Sokolowski Dustin J, Mai Mingjie, Verma Arnav, Morgenshtern Gabriela, Subasri Vallijah, Naveed Hareem, Yampolsky Maria, Wilson Michael D, Goldenberg Anna, Erdman Lauren
Department of Molecular Genetics, University of Toronto, ON M5S 3K3, Canada.
Department of Computer Science, University of Toronto, ON M5S 2E4, Canada.
NAR Genom Bioinform. 2025 Mar 4;7(1):lqaf011. doi: 10.1093/nargab/lqaf011. eCollection 2025 Mar.

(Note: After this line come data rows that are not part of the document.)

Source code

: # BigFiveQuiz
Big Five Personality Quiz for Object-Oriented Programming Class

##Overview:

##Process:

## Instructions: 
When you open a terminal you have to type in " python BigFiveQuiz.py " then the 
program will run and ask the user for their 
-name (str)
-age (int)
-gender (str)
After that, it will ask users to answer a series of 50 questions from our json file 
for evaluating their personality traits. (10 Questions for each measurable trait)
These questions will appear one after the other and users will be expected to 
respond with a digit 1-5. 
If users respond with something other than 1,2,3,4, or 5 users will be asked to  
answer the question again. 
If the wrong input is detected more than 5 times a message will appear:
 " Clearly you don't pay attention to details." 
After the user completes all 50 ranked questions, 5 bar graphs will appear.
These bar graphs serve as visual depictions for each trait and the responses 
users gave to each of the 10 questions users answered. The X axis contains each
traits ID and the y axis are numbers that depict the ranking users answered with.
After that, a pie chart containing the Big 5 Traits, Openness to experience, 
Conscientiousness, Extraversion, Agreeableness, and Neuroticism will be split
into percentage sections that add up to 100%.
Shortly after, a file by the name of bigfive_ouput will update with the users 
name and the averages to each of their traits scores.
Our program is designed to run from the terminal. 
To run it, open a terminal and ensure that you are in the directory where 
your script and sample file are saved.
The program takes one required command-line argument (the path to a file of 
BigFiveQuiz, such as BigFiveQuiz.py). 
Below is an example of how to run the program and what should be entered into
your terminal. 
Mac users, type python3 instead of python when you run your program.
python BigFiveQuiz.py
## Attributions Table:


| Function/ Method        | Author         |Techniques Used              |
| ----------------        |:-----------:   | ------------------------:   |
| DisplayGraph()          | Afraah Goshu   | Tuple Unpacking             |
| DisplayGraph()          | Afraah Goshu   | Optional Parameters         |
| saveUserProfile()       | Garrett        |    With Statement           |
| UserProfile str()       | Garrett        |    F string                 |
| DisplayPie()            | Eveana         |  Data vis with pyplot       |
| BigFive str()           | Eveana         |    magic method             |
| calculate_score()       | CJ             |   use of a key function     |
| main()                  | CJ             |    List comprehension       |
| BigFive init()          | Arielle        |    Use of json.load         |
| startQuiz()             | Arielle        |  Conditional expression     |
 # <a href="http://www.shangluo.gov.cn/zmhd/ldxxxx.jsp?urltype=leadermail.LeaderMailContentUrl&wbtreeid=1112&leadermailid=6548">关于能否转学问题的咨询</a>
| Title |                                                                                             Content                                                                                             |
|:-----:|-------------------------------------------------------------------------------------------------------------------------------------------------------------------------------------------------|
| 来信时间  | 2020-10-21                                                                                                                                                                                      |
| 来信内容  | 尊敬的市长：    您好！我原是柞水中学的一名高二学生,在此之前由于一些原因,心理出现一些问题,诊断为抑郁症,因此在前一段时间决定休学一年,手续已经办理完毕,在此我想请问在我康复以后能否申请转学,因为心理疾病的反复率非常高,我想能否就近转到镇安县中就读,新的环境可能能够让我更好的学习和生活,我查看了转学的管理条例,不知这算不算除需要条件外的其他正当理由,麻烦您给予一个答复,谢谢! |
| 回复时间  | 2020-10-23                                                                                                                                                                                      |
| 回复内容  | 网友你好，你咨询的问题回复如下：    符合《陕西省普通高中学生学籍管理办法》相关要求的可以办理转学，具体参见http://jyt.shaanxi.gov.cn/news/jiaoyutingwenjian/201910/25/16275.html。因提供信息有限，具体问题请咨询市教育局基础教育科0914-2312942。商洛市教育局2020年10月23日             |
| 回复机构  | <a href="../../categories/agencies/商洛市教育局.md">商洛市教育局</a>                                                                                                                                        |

Many regulatory factors impact the expression of individual genes including, but not limited, to microRNA, long non-coding RNA (lncRNA), transcription factors (TFs), methylation, copy number variation (CNV), and single-nucleotide polymorphisms (SNPs). While each mechanism can influence gene expression substantially, the relative importance of each mechanism at the level of individual genes and tissues is poorly understood. Here, we present the integrative Models of Estimated gene expression (iModEst), which details the relative contribution of different regulators to the gene expression of 16,000 genes and 21 tissues within The Cancer Genome Atlas (TCGA). Specifically, we derive predictive models of gene expression using tumour data and test their predictive accuracy in cancerous and tumour-adjacent tissues. Our models can explain up to 70% of the variance in gene expression across 43% of the genes within both tumour and tumour-adjacent tissues. We confirm that TF expression best predicts gene expression in both tumour and tumour-adjacent tissue whereas methylation predictive models in tumour tissues does not transfer well to tumour adjacent tissues. We find new patterns and recapitulate previously reported relationships between regulator and gene-expression, such as CNV-predicted expression and SNP-predicted expression. Together, iModEst offers an interactive, comprehensive atlas of individual regulator-gene-tissue expression relationships as well as relationships between regulators.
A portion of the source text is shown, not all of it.